I wonder what these petroglyphs were meant to convey.......... 

I ended up with twenty five pages of sketches ~ not bad for about twelve actual sketching days (that doesn't count flying-to-and-fro time or provisioning days spent at the grocery and sporting goods stores). 

In order to do as much sketching as possible, I didn't take the time to color ANY of the sketches. Evenings in the cold car didn't lend themselves to artwork because cold fingers don't easily grasp the ballpoint pen, which was my tool of choice here, or watercolor pencils, which I had intended to use for color.   I have my photographs from which I can add color here at home if I want.  But do I want to?  I may leave this sketchbook black-and-white. 
 
 Uh oh, I've run out of time.   More later!  Any comments about color or no color?  

6 comments:

Maria said...

Irene, you are truly a pioneer! I admire so much your travel-sketching spirit--you inspire me.

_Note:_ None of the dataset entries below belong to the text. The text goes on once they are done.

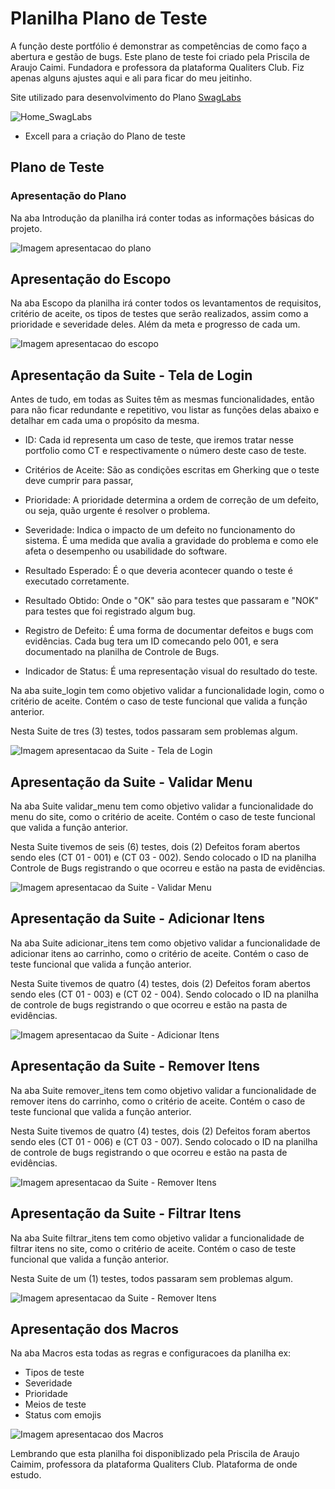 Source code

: # Planilha Plano de Teste
A função deste portfólio é demonstrar as competências de como faço a abertura e gestão de bugs. Este plano de teste foi criado pela Priscila de Araujo Caimi. Fundadora e professora da plataforma Qualiters Club. Fiz apenas alguns ajustes aqui e ali para ficar do meu jeitinho. 

Site utilizado para desenvolvimento do Plano [SwagLabs](https://www.saucedemo.com/v1/)

![Home_SwagLabs](/img/home_swaglabs.png)


- Excell para a criação do Plano de teste

## Plano de Teste

### Apresentação do Plano

Na aba Introdução da planilha irá conter todas as informações básicas do projeto.

![Imagem apresentacao do plano](img/ref_introducao.png)

## Apresentação do Escopo

Na aba Escopo da planilha irá conter todos os levantamentos de requisitos, critério de aceite, os tipos de testes que serão realizados, assim como a prioridade e severidade deles. Além da meta e progresso de cada um.

![Imagem apresentacao do escopo](img/ref_escopo.png)

## Apresentação da Suite - Tela de Login

Antes de tudo, em todas as Suites têm as mesmas funcionalidades, então para não ficar redundante e repetitivo, vou listar as funções delas abaixo e detalhar em cada uma o propósito da mesma.

- ID: Cada id representa um caso de teste, que iremos tratar nesse portfolio como CT e respectivamente o número deste caso de teste.

- Critérios de Aceite: São as condições escritas em Gherking que o teste deve cumprir para passar,

- Prioridade: A prioridade determina a ordem de correção de um defeito, ou seja, quão urgente é resolver o problema.

- Severidade: Indica o impacto de um defeito no funcionamento do sistema. É uma medida que avalia a gravidade do problema e como ele afeta o desempenho ou usabilidade do software.

- Resultado Esperado: É o que deveria acontecer quando o teste é executado corretamente.

- Resultado Obtido: Onde o "OK" são para testes que passaram e "NOK" para testes que foi registrado algum bug.

- Registro de Defeito: É uma forma de documentar defeitos e bugs com evidências. Cada bug tera um ID comecando pelo 001, e sera documentado na planilha de Controle de Bugs. 

- Indicador de Status: É uma representação visual do resultado do teste.

Na aba suite_login tem como objetivo validar a funcionalidade login, como o critério de aceite. Contém o caso de teste funcional que valida a função anterior.

Nesta Suite de tres (3) testes, todos passaram sem problemas algum.

![Imagem apresentacao da Suite - Tela de Login](img/ref_suite_login.png)

## Apresentação da Suite - Validar Menu

Na aba Suite validar_menu tem como objetivo validar a funcionalidade do menu do site, como o critério de aceite. Contém o caso de teste funcional que valida a função anterior.

Nesta Suite tivemos de seis (6) testes, dois (2) Defeitos foram abertos sendo eles (CT 01 - 001) e (CT 03 - 002). Sendo colocado o ID na planilha Controle de Bugs registrando o que ocorreu e estão na pasta de evidências.

![Imagem apresentacao da Suite - Validar Menu](img/ref_suite_validar_menu.png)

## Apresentação da Suite - Adicionar Itens

Na aba Suite adicionar_itens tem como objetivo validar a funcionalidade de adicionar itens ao carrinho, como o critério de aceite. Contém o caso de teste funcional que valida a função anterior.

Nesta Suite tivemos de quatro (4) testes, dois (2) Defeitos foram abertos sendo eles (CT 01 - 003) e (CT 02 - 004). Sendo colocado o ID na planilha de controle de bugs registrando o que ocorreu e estão na pasta de evidências.

![Imagem apresentacao da Suite - Adicionar Itens](img/ref_suite_adicionar_itens.png)

## Apresentação da Suite - Remover Itens

Na aba Suite remover_itens tem como objetivo validar a funcionalidade de remover itens do carrinho, como o critério de aceite. Contém o caso de teste funcional que valida a função anterior.

Nesta Suite tivemos de quatro (4) testes, dois (2) Defeitos foram abertos sendo eles (CT 01 - 006) e (CT 03 - 007). Sendo colocado o ID na planilha de controle de bugs registrando o que ocorreu e estão na pasta de evidências.

![Imagem apresentacao da Suite - Remover Itens](img/ref_suite_remover_itens.png)

## Apresentação da Suite - Filtrar Itens

Na aba Suite filtrar_itens tem como objetivo validar a funcionalidade de filtrar itens no site, como o critério de aceite. Contém o caso de teste funcional que valida a função anterior.

Nesta Suite de um (1) testes, todos passaram sem problemas algum.

![Imagem apresentacao da Suite - Remover Itens](img/ref_suite_filtrar-itens.png)

## Apresentação dos Macros

Na aba Macros esta todas as regras e configuracoes da planilha ex:

- Tipos de teste
- Severidade
- Prioridade
- Meios de teste
- Status com emojis

![Imagem apresentacao dos Macros](img/ref_macros.png)

Lembrando que esta planilha foi disponiblizado pela Priscila de Araujo Caimim, professora da plataforma Qualiters Club. Plataforma de onde estudo.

Your black-and-white sketches are stunning and have so much clarity--but I think color always adds an extra interest and visual information. Perhaps coloring in some of them?

Renie said...

Maria, thanks for your input. I will give it serious consideration. I'm always trying to think of ways to make my sketchbooks of use to others (that old Teacher inside just won't retire!) so what you said is important to me. Thank you.

Dorothy said...

Hi Irene,
Please disregard my question on your catfood camp stove in your latest post. I scrolled down to find this post and really enjoyed it! I think black and white sketches are fine....you could add a bit of color to some of them, but I don't mind black and white at all. Thanks for sharing your journey!! My hat is off to you for taking this trip and sharing it! Thanks!!!
Dorothy

Renie said...

Hi Dorothy, I get such a pleasure from sharing these trips with appreciative people like you! Thanks for stopping by to visit and comment. I've been running my question about color past other friends, as well, and yours (and Maria's) opinions seem to be in the majority. So I guess I'll color at least a few of them, and see how that works. Thank you both for your ideas!

Pat Holloway said...

i love your sketches. I visited this area in 2011 and your pictures look similar to mine. Now I need to sketch them. I love your adventurous attitude. I hope when I retire from teaching I think you are correct that teachers never actually retire), I can live such an adventure.

Renie said...

The truth is, Patricia, I'm not really very adventuresome. I often have to dare myself to do such things. But I'm always pleased (and just a wee bit amazed at myself) when I do ;^}. A friend once made me a little calligraphic card that said, simply, "Doit" ~ a great inspiration.